Punishing unemployed people doesn't help them find work

A new study from the Boston fed looks at the effect of unemployment insurance, and finds it doesn't encourage unemployment.

Punitive treatment of the unemployed is usually justified in terms of the incentives it provides. So, for instance, the rationale for increasing the wait until you can claim unemployment benefits from 3 to 7 days is apparently that it "send[s] the message from the very start that rights to benefits are conditional on the requirement to search for work".

One particular argument made is that unemployment benefits in general stop people searching for work. That's most frequently heard in the context of long-term unemployment; it is, for instance, at the heart of the myth that welfare policy needs to tackle the problem of households with "three generations of worklessness". If welfare queens are languishing on unemployment benefit, content to be paid by the state not to work, then cutting that benefit will encourage them back into work.
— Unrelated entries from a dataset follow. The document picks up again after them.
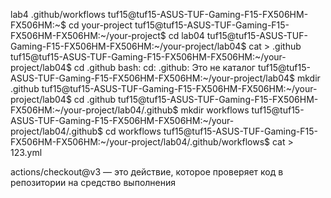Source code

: lab4
.github/workflows
tuf15@tuf15-ASUS-TUF-Gaming-F15-FX506HM-FX506HM:~$ cd your-project
tuf15@tuf15-ASUS-TUF-Gaming-F15-FX506HM-FX506HM:~/your-project$ cd lab04
tuf15@tuf15-ASUS-TUF-Gaming-F15-FX506HM-FX506HM:~/your-project/lab04$ cat > .github
tuf15@tuf15-ASUS-TUF-Gaming-F15-FX506HM-FX506HM:~/your-project/lab04$ cd .github
bash: cd: .github: Это не каталог
tuf15@tuf15-ASUS-TUF-Gaming-F15-FX506HM-FX506HM:~/your-project/lab04$ mkdir .github
tuf15@tuf15-ASUS-TUF-Gaming-F15-FX506HM-FX506HM:~/your-project/lab04$ cd .github
tuf15@tuf15-ASUS-TUF-Gaming-F15-FX506HM-FX506HM:~/your-project/lab04/.github$ mkdir workflows
tuf15@tuf15-ASUS-TUF-Gaming-F15-FX506HM-FX506HM:~/your-project/lab04/.github$ cd workflows
tuf15@tuf15-ASUS-TUF-Gaming-F15-FX506HM-FX506HM:~/your-project/lab04/.github/workflows$ cat > 123.yml

actions/checkout@v3 — это действие, которое проверяет код в репозитории на средство выполнения


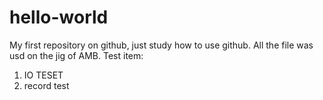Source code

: # hello-world
My first repository on github, just study how to use github.
All the file was usd on the jig of AMB.
Test item:
1. IO TESET
2. record test
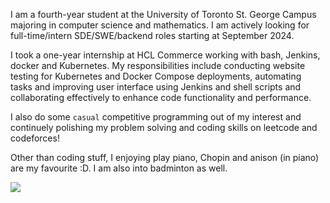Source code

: I am a fourth-year student at the University of Toronto St. George Campus majoring in computer science and mathematics. I am actively looking for full-time/intern SDE/SWE/backend roles starting at September 2024.

I took a one-year internship at HCL Commerce working with bash, Jenkins, docker and Kubernetes. My responsibilities include conducting website testing for Kubernetes and Docker Compose deployments, automating tasks and improving user interface using Jenkins and shell scripts and collaborating effectively to enhance code functionality and performance. 

I also do some `casual` competitive programming out of my interest and continuely polishing my problem solving and coding skills on leetcode and codeforces!
 
Other than coding stuff, I enjoying play piano, Chopin and anison (in piano) are my favourite :D. I am also into badminton as well.

![](https://leetcard.jacoblin.cool/yyyyy7105?ext=contest)


<!--
**yyyyy7105/yyyyy7105** is a ✨ _special_ ✨ repository because its `README.md` (this file) appears on your GitHub profile.

Here are some ideas to get you started:

- 🔭 I’m currently working on ...
- 🌱 I’m currently learning ...
- 👯 I’m looking to collaborate on ...
- 🤔 I’m looking for help with ...
- 💬 Ask me about ...
- 📫 How to reach me: ...
- 😄 Pronouns: ...
- ⚡ Fun fact: ...
-->
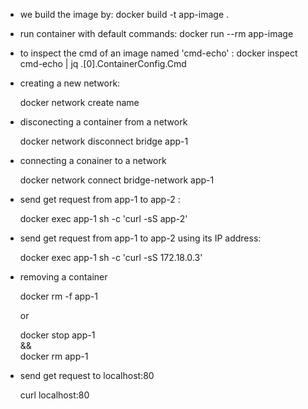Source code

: * we build the image by:
    docker build -t app-image .

* run container with default commands:
    docker run --rm app-image

* to inspect the cmd of an image named 'cmd-echo' : 
    docker inspect cmd-echo | jq .[0].ContainerConfig.Cmd

* creating a new network:

    docker network create name

* disconecting a container from a network

    docker network disconnect bridge app-1

* connecting a conainer to a network

    docker network connect bridge-network app-1

* send get request from app-1 to app-2 :

    docker exec app-1 sh -c 'curl -sS app-2'

* send get request from app-1 to app-2 using its IP address:

    docker exec app-1 sh -c 'curl -sS 172.18.0.3'

* removing a container

    docker rm -f app-1

    or

    docker stop app-1 \
    && \
    docker rm app-1

* send get request to localhost:80

    curl localhost:80
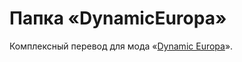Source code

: # Папка «DynamicEuropa»

Комплексный перевод для мода «[Dynamic Europa](https://steamcommunity.com/workshop/filedetails/?id=2532991202)».
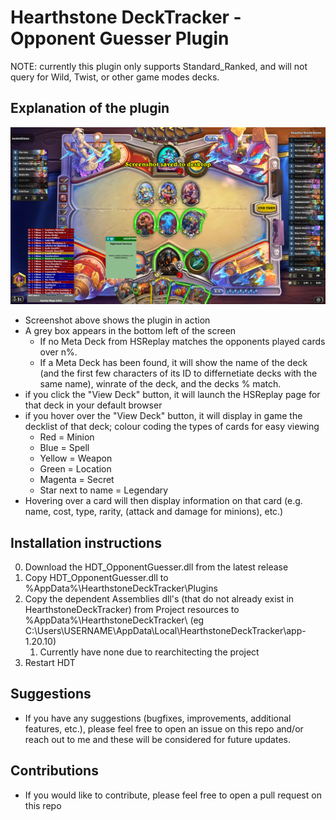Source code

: # Hearthstone DeckTracker - Opponent Guesser Plugin

NOTE: currently this plugin only supports Standard_Ranked, and will not query for Wild, Twist, or other game modes decks.

## Explanation of the plugin

![InGameView](./Documents/Images/InGameView.png)

- Screenshot above shows the plugin in action
- A grey box appears in the bottom left of the screen
  - If no Meta Deck from HSReplay matches the opponents played cards over n%.
  - If a Meta Deck has been found, it will show the name of the deck (and the first few characters of its ID to differnetiate decks with the same name), winrate of the deck, and the decks % match.
- if you click the "View Deck" button, it will launch the HSReplay page for that deck in your default browser
- if you hover over the "View Deck" button, it will display in game the decklist of that deck; colour coding the types of cards for easy viewing
  - Red = Minion
  - Blue = Spell
  - Yellow = Weapon
  - Green = Location
  - Magenta = Secret
  - Star next to name = Legendary
- Hovering over a card will then display information on that card (e.g. name, cost, type, rarity, (attack and damage for minions), etc.)

## Installation instructions

0. Download the HDT_OpponentGuesser.dll from the latest release
1. Copy HDT_OpponentGuesser.dll to %AppData%\HearthstoneDeckTracker\Plugins
2. Copy the dependent Assemblies dll's (that do not already exist in HearthstoneDeckTracker) from Project resources to %AppData%\HearthstoneDeckTracker\ (eg C:\Users\USERNAME\AppData\Local\HearthstoneDeckTracker\app-1.20.10\)
   1. Currently have none due to rearchitecting the project
3. Restart HDT

## Suggestions

- If you have any suggestions (bugfixes, improvements, additional features, etc.), please feel free to open an issue on this repo and/or reach out to me and these will be considered for future updates.

## Contributions

- If you would like to contribute, please feel free to open a pull request on this repo
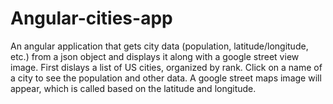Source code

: # Angular-cities-app
An angular application that gets city data (population, latitude/longitude, etc.) from a json object and displays it along with a google street view image. First dislays a list of US cities, organized by rank. Click on a name of a city to see the population and other data. A google street maps image will appear, which is called based on the latitude and longitude. 
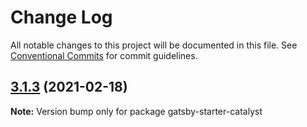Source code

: # Change Log

All notable changes to this project will be documented in this file.
See [Conventional Commits](https://conventionalcommits.org) for commit guidelines.

## [3.1.3](https://github.com/ehowey/gatsby-starter-catalyst-core/compare/gatsby-starter-catalyst@3.1.2...gatsby-starter-catalyst@3.1.3) (2021-02-18)

**Note:** Version bump only for package gatsby-starter-catalyst
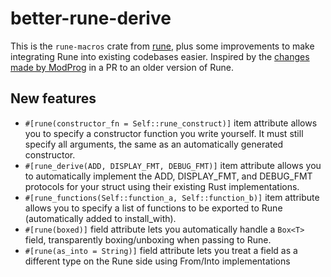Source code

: # better-rune-derive

This is the `rune-macros` crate from [rune](https://github.com/rune-rs/rune), plus some improvements to make integrating Rune into existing codebases easier. Inspired by the [changes made by ModProg](https://github.com/ModProg/rune) in a PR to an older version of Rune.

## New features

-   `#[rune(constructor_fn = Self::rune_construct)]` item attribute allows you to specify a constructor function you write yourself. It must still specify all arguments, the same as an automatically generated constructor.
-   `#[rune_derive(ADD, DISPLAY_FMT, DEBUG_FMT)]` item attribute allows you to automatically implement the ADD, DISPLAY_FMT, and DEBUG_FMT protocols for your struct using their existing Rust implementations.
-   `#[rune_functions(Self::function_a, Self::function_b)]` item attribute allows you to specify a list of functions to be exported to Rune (automatically added to install_with).
-   `#[rune(boxed)]` field attribute lets you automatically handle a `Box<T>` field, transparently boxing/unboxing when passing to Rune.
-   `#[rune(as_into = String)]` field attribute lets you treat a field as a different type on the Rune side using From/Into implementations
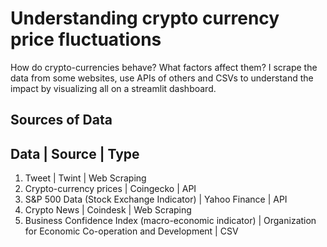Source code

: # Understanding crypto currency price fluctuations
How do crypto-currencies behave? What factors affect them? I scrape the data from some websites, use APIs of others and CSVs to understand the impact by visualizing all on a streamlit dashboard.

## Sources of Data

Data | Source | Type
---------------------
1. Tweet | Twint | Web Scraping
2. Crypto-currency prices | Coingecko | API
3. S&P 500 Data (Stock Exchange Indicator) | Yahoo Finance | API
4. Crypto News | Coindesk | Web Scraping
5. Business Confidence Index (macro-economic indicator) | Organization for Economic Co-operation and Development | CSV


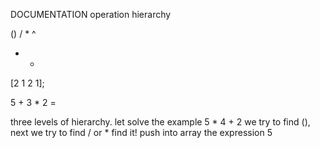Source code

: DOCUMENTATION
operation hierarchy

()
/ * ^  
- + 

[2 1 2 1];

5 + 3 * 2 = 


three levels of hierarchy. 
let solve the example 5 * 4 + 2 
we try to find (), next we try to find / or * 
find it! push into array the expression 5 
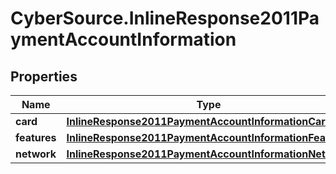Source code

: # CyberSource.InlineResponse2011PaymentAccountInformation

## Properties
Name | Type | Description | Notes
------------ | ------------- | ------------- | -------------
**card** | [**InlineResponse2011PaymentAccountInformationCard**](InlineResponse2011PaymentAccountInformationCard.md) |  | [optional] 
**features** | [**InlineResponse2011PaymentAccountInformationFeatures**](InlineResponse2011PaymentAccountInformationFeatures.md) |  | [optional] 
**network** | [**InlineResponse2011PaymentAccountInformationNetwork**](InlineResponse2011PaymentAccountInformationNetwork.md) |  | [optional]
But – surprise! – it seems that that plan doesn't actually work. A paper from the Boston fed looks at the effect of the unemployment insurance on the Beveridge curve. That's the chart showing the relationship between unemployment and the number of vacancies:

 

The US has experienced a worrying alteration in the shape of its Beveridge curve since the recession. There are now many more people unemployed for each vacancy than there were in the years running up to 2009 (a fact easily visible in the shift between the blue and red sections of the curve in the chart above). Traditionally, that's seen as indicating a failure to match unemployed people to available jobs, perhaps through a skills shortage or a geographical dislocation. But some suggest it's due to a recent extension of unemployment insurance in the country, which allowed unemployed people to claim the benefit for 99 weeks after losing their job.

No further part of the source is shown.